On Apr 15, 2007, at 7:09 AM, Ed Martin wrote:

I guess i need to explain a bit more, i really just wanted to know if it is considered "normal" and acceptable for gdb to exit on an assert() (in gdb itself) when debugging a program, i was under the impression that no matter how bad your application is gdb should not crash and should instead stop the program or print a message when gdb can no longer control it (because of something like a messed up stack), or at least something close

From the replies i got so far i would guess that it is normal for gdb to hit this assert() when debugging an application and it is not considered a bug in gdb, is that correct?

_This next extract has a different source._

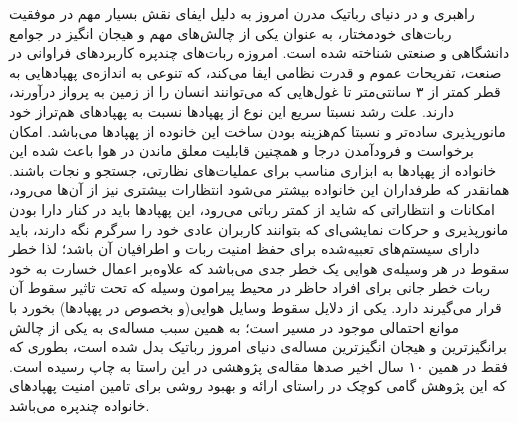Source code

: راهبری و  در دنیای رباتیک مدرن امروز به دلیل ایفای نقش بسیار مهم در موفقیت ربات‌های خودمختار، به عنوان یکی از چالش‌های مهم و هیجان انگیز در جوامع دانشگاهی و صنعتی شناخته شده است. امروزه ربات‌های چندپره کاربردهای فراوانی در صنعت، تفریحات عموم و قدرت نظامی ایفا می‌کند، که تنوعی به اندازه‌ی پهپادهایی به قطر کمتر از ۳ سانتی‌متر تا غول‌هایی که می‌توانند انسان را از زمین به پرواز درآورند، دارند. علت رشد نسبتا سریع این نوع از پهپادها نسبت به پهپادهای هم‌تراز خود مانورپذیری ساده‌تر و نسبتا کم‌هزینه بودن ساخت این خانوده از پهپاد‌ها می‌باشد. امکان برخواست و فرود‌آمدن درجا و همچنین قابلیت معلق ماندن در هوا باعث شده این خانواده از پهپادها به ابزاری مناسب برای عملیات‌های نظارتی، جستجو و نجات باشند.
همانقدر که طرفداران این خانواده‌ بیشتر می‌شود انتظارات بیشتری نیز از آن‌ها می‌رود، امکانات و انتظاراتی که شاید از کمتر رباتی می‌رود، این پهپادها باید در کنار دارا بودن مانورپذیری و حرکات نمایشی‌ای که بتوانند کاربران عادی خود را سرگرم نگه دارند، باید دارای سیستم‌های تعبیه‌شده برای حفظ امنیت ربات و اطرافیان آن باشد؛ لذا خطر سقوط در هر وسیله‌ی هوایی یک خطر جدی می‌باشد که علاوه‌بر اعمال خسارت به خود ربات خطر جانی برای افراد حاظر در محیط پیرامون وسیله که تحت تاثیر سقوط آن قرار می‌گیرند دارد. یکی از دلایل سقوط وسایل هوایی(و بخصوص در پهپاد‌ها) بخورد با موانع احتمالی موجود در مسیر است؛ به همین سبب مساله‌ی  به یکی از چالش برانگیزترین و هیجان انگیزترین مساله‌ی دنیای امروز رباتیک بدل شده است، بطوری که فقط در همین ۱۰ سال اخیر صدها مقاله‌ی پژوهشی در این راستا به چاپ رسیده است. که این پژوهش گامی کوچک در راستای ارائه و بهبود روشی برای تامین امنیت پهپادهای خانواده چندپره‌ می‌باشد.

gdb shouldn't be hitting this assert even if your program has died a horrible death. It means that some part of the system higher up isn't figuring out that the program is in a bad state, and so it asks a lower level part of the system to do something that doesn't make sense.


If you have a example that you can send us that shows this happening, please file a bug with the example and the Xcode-gdb log, plus anything you had to do in the program to reproduce the session. Even if you can't send us the example, please file a bug with the Xcode-gdb log. We may or may not be able to figure out what went wrong without the example, but it's worth a shot.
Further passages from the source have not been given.